> [WHAT NEEDS TO BE DONE]: What you return must be an exact copy of the lines in the listing below between the line holding "- **Tempo Real**: Broadcasting" and the line holding "1. **Webhook de", inclusive, and nothing more.

> [SUPPLIED ENTRIES]:

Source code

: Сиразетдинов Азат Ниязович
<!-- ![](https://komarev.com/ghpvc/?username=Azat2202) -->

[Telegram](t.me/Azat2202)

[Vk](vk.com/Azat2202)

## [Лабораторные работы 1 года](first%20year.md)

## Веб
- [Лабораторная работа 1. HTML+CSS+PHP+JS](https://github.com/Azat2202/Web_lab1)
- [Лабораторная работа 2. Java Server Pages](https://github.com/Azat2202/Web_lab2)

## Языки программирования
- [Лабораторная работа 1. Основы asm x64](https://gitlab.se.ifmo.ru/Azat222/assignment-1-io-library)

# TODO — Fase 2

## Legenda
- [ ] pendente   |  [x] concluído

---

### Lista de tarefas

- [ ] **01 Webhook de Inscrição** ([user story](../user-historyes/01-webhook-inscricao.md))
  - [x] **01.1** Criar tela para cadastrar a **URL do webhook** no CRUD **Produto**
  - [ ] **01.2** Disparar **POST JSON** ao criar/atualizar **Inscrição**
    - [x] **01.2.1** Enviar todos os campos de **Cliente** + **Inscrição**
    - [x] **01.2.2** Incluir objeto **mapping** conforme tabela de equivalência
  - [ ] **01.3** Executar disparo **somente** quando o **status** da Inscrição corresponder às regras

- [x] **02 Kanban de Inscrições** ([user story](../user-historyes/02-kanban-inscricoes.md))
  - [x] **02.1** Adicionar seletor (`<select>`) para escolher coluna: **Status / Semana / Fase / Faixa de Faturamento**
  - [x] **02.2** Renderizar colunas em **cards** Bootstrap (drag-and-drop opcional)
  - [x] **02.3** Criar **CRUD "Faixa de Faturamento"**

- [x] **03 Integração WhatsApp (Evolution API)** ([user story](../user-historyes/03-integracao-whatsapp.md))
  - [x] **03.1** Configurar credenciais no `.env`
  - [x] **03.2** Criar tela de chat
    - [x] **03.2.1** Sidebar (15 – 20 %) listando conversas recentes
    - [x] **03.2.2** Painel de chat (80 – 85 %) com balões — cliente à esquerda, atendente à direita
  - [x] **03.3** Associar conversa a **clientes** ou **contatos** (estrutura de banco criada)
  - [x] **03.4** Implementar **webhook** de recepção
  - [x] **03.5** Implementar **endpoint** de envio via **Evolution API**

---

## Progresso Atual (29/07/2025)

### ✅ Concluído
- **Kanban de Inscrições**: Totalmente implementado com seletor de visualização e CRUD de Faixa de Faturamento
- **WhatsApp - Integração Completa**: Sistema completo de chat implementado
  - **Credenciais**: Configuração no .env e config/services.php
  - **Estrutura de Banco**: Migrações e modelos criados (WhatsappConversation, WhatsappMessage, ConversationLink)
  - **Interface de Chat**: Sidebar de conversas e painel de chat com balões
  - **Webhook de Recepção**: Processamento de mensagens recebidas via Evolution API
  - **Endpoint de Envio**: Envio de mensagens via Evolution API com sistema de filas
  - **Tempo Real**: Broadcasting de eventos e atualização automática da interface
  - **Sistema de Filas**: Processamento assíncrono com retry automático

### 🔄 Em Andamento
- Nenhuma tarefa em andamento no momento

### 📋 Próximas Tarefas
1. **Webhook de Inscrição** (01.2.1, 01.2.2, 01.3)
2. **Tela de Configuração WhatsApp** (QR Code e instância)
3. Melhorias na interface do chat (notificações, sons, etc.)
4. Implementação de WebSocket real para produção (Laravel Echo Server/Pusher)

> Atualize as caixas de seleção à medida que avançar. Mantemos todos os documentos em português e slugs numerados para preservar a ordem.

> [ANSWER]:
  - **Tempo Real**: Broadcasting de eventos e atualização automática da interface
  - **Sistema de Filas**: Processamento assíncrono com retry automático

### 🔄 Em Andamento
- Nenhuma tarefa em andamento no momento

### 📋 Próximas Tarefas
1. **Webhook de Inscrição** (01.2.1, 01.2.2, 01.3)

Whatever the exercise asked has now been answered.